═════ Source material ═════

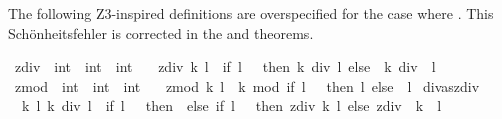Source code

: \begin{isabellebody}
%
\endisadelimdocument
%
\isatagdocument
%
\isamarkuptrue%
%
\endisatagdocument
{\isafolddocument}%
%
\isadelimdocument
%
\endisadelimdocument
%
\begin{isamarkuptext}%
The following Z3-inspired definitions are overspecified for the case where . This
Schönheitsfehler is corrected in the  and  theorems.%
\end{isamarkuptext}\isamarkuptrue%
\isamarkupfalse%
\ z{}div\ {\isacharcolon}{\kern0pt}{\isacharcolon}{\kern0pt}\ {\isachardoublequoteopen}int\ {\isasymRightarrow}\ int\ {\isasymRightarrow}\ int{\isachardoublequoteclose}\ \isanewline
\ \ {\isachardoublequoteopen}z{}div\ k\ l\ {\isacharequal}{\kern0pt}\ {\isacharparenleft}{\kern0pt}if\ l\ {\isasymge}\ {}\ then\ k\ div\ l\ else\ {\isacharminus}{\kern0pt}\ {\isacharparenleft}{\kern0pt}k\ div\ {\isacharminus}{\kern0pt}\ l{\isacharparenright}{\kern0pt}{\isacharparenright}{\kern0pt}{\isachardoublequoteclose}\isanewline
\isanewline
{}\isamarkupfalse%
\ z{}mod\ {\isacharcolon}{\kern0pt}{\isacharcolon}{\kern0pt}\ {\isachardoublequoteopen}int\ {\isasymRightarrow}\ int\ {\isasymRightarrow}\ int{\isachardoublequoteclose}\ \isanewline
\ \ {\isachardoublequoteopen}z{}mod\ k\ l\ {\isacharequal}{\kern0pt}\ k\ mod\ {\isacharparenleft}{\kern0pt}if\ l\ {\isasymge}\ {}\ then\ l\ else\ {\isacharminus}{\kern0pt}\ l{\isacharparenright}{\kern0pt}{\isachardoublequoteclose}\isanewline
\isanewline
{}\isamarkupfalse%
\ div{\isacharunderscore}{\kern0pt}as{\isacharunderscore}{\kern0pt}z{}div{\isacharcolon}{\kern0pt}\isanewline
\ \ {\isachardoublequoteopen}{\isasymforall}k\ l{\isachardot}{\kern0pt}\ k\ div\ l\ {\isacharequal}{\kern0pt}\ {\isacharparenleft}{\kern0pt}if\ l\ {\isacharequal}{\kern0pt}\ {}\ then\ {}\ else\ if\ l\ {\isachargreater}{\kern0pt}\ {}\ then\ z{}div\ k\ l\ else\ z{}div\ {\isacharparenleft}{\kern0pt}{\isacharminus}{\kern0pt}\ k{\isacharparenright}{\kern0pt}\ {\isacharparenleft}{\kern0pt}{\isacharminus}{\kern0pt}\ l{\isacharparenright}{\kern0pt}{\isacharparenright}{\kern0pt}{\isachardoublequoteclose}\isanewline
%
\isadelimproof

\end{isabellebody}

═════

No picture belongs in the copy. Print every entry above exactly as it stands.

# [Exercise answer]
Source code

: \begin{isabellebody}
%
\endisadelimdocument
%
\isatagdocument
%
\isamarkuptrue%
%
\endisatagdocument
{\isafolddocument}%
%
\isadelimdocument
%
\endisadelimdocument
%
\begin{isamarkuptext}%
The following Z3-inspired definitions are overspecified for the case where . This
Schönheitsfehler is corrected in the  and  theorems.%
\end{isamarkuptext}\isamarkuptrue%
\isamarkupfalse%
\ z{}div\ {\isacharcolon}{\kern0pt}{\isacharcolon}{\kern0pt}\ {\isachardoublequoteopen}int\ {\isasymRightarrow}\ int\ {\isasymRightarrow}\ int{\isachardoublequoteclose}\ \isanewline
\ \ {\isachardoublequoteopen}z{}div\ k\ l\ {\isacharequal}{\kern0pt}\ {\isacharparenleft}{\kern0pt}if\ l\ {\isasymge}\ {}\ then\ k\ div\ l\ else\ {\isacharminus}{\kern0pt}\ {\isacharparenleft}{\kern0pt}k\ div\ {\isacharminus}{\kern0pt}\ l{\isacharparenright}{\kern0pt}{\isacharparenright}{\kern0pt}{\isachardoublequoteclose}\isanewline
\isanewline
{}\isamarkupfalse%
\ z{}mod\ {\isacharcolon}{\kern0pt}{\isacharcolon}{\kern0pt}\ {\isachardoublequoteopen}int\ {\isasymRightarrow}\ int\ {\isasymRightarrow}\ int{\isachardoublequoteclose}\ \isanewline
\ \ {\isachardoublequoteopen}z{}mod\ k\ l\ {\isacharequal}{\kern0pt}\ k\ mod\ {\isacharparenleft}{\kern0pt}if\ l\ {\isasymge}\ {}\ then\ l\ else\ {\isacharminus}{\kern0pt}\ l{\isacharparenright}{\kern0pt}{\isachardoublequoteclose}\isanewline
\isanewline
{}\isamarkupfalse%
\ div{\isacharunderscore}{\kern0pt}as{\isacharunderscore}{\kern0pt}z{}div{\isacharcolon}{\kern0pt}\isanewline
\ \ {\isachardoublequoteopen}{\isasymforall}k\ l{\isachardot}{\kern0pt}\ k\ div\ l\ {\isacharequal}{\kern0pt}\ {\isacharparenleft}{\kern0pt}if\ l\ {\isacharequal}{\kern0pt}\ {}\ then\ {}\ else\ if\ l\ {\isachargreater}{\kern0pt}\ {}\ then\ z{}div\ k\ l\ else\ z{}div\ {\isacharparenleft}{\kern0pt}{\isacharminus}{\kern0pt}\ k{\isacharparenright}{\kern0pt}\ {\isacharparenleft}{\kern0pt}{\isacharminus}{\kern0pt}\ l{\isacharparenright}{\kern0pt}{\isacharparenright}{\kern0pt}{\isachardoublequoteclose}\isanewline
%
\isadelimproof

\end{isabellebody}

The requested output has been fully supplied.